- **PROBLEM**
The answer should be a number alone: the count of lines in the listing below that include "funciones".
===
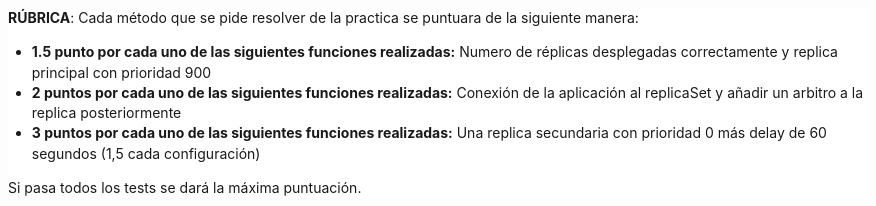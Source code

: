 **RÚBRICA**: Cada método que se pide resolver de la practica se puntuara de la siguiente manera:
-  **1.5 punto por cada uno de las siguientes funciones realizadas:**  Numero de réplicas desplegadas correctamente y replica principal con prioridad 900
-  **2 puntos por cada uno de las siguientes funciones realizadas:**  Conexión de la aplicación al replicaSet y añadir un arbitro a la replica posteriormente 
-  **3 puntos por cada uno de las siguientes funciones realizadas:**  Una replica secundaria con prioridad 0 más delay de 60 segundos (1,5 cada configuración)


Si pasa todos los tests se dará la máxima puntuación. 
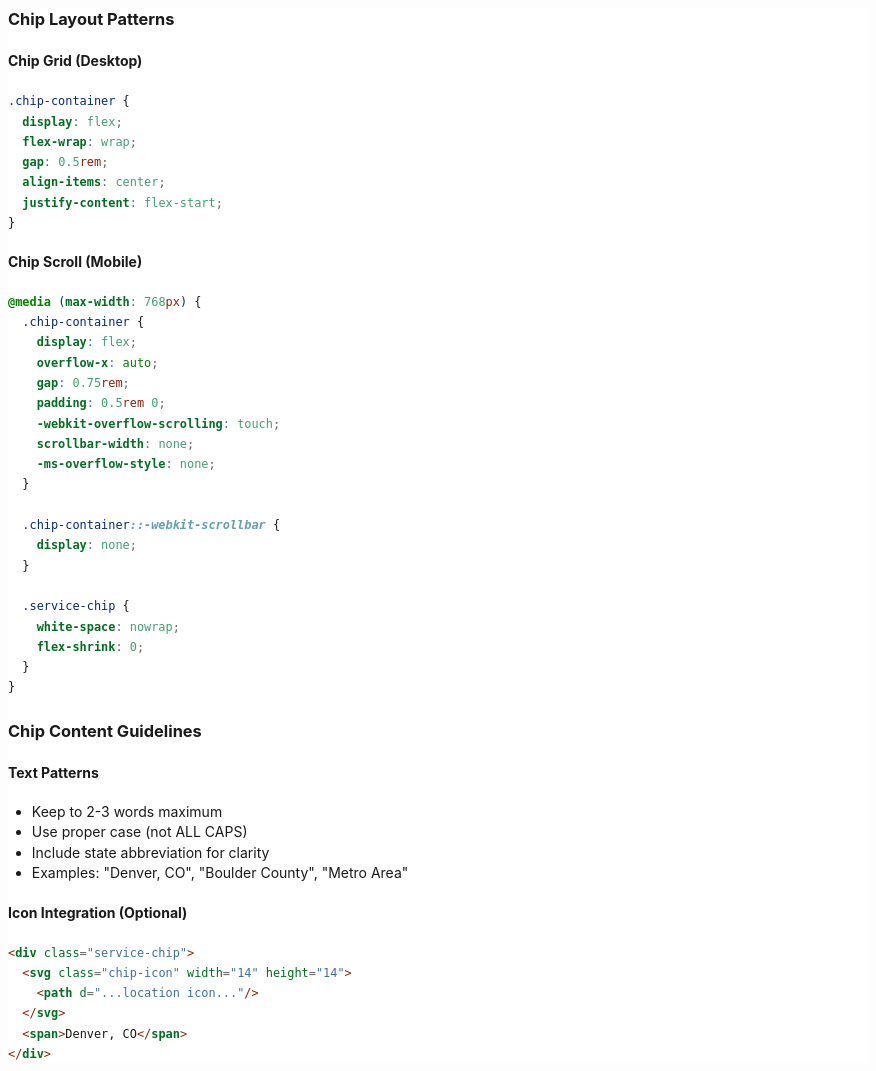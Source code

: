 ### Chip Layout Patterns

#### Chip Grid (Desktop)
```css
.chip-container {
  display: flex;
  flex-wrap: wrap;
  gap: 0.5rem;
  align-items: center;
  justify-content: flex-start;
}
```

#### Chip Scroll (Mobile)
```css
@media (max-width: 768px) {
  .chip-container {
    display: flex;
    overflow-x: auto;
    gap: 0.75rem;
    padding: 0.5rem 0;
    -webkit-overflow-scrolling: touch;
    scrollbar-width: none;
    -ms-overflow-style: none;
  }
  
  .chip-container::-webkit-scrollbar {
    display: none;
  }
  
  .service-chip {
    white-space: nowrap;
    flex-shrink: 0;
  }
}
```

### Chip Content Guidelines

#### Text Patterns
- Keep to 2-3 words maximum
- Use proper case (not ALL CAPS)
- Include state abbreviation for clarity
- Examples: "Denver, CO", "Boulder County", "Metro Area"

#### Icon Integration (Optional)
```html
<div class="service-chip">
  <svg class="chip-icon" width="14" height="14">
    <path d="...location icon..."/>
  </svg>
  <span>Denver, CO</span>
</div>
```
===
- **OUTPUT FOR THIS TASK**
3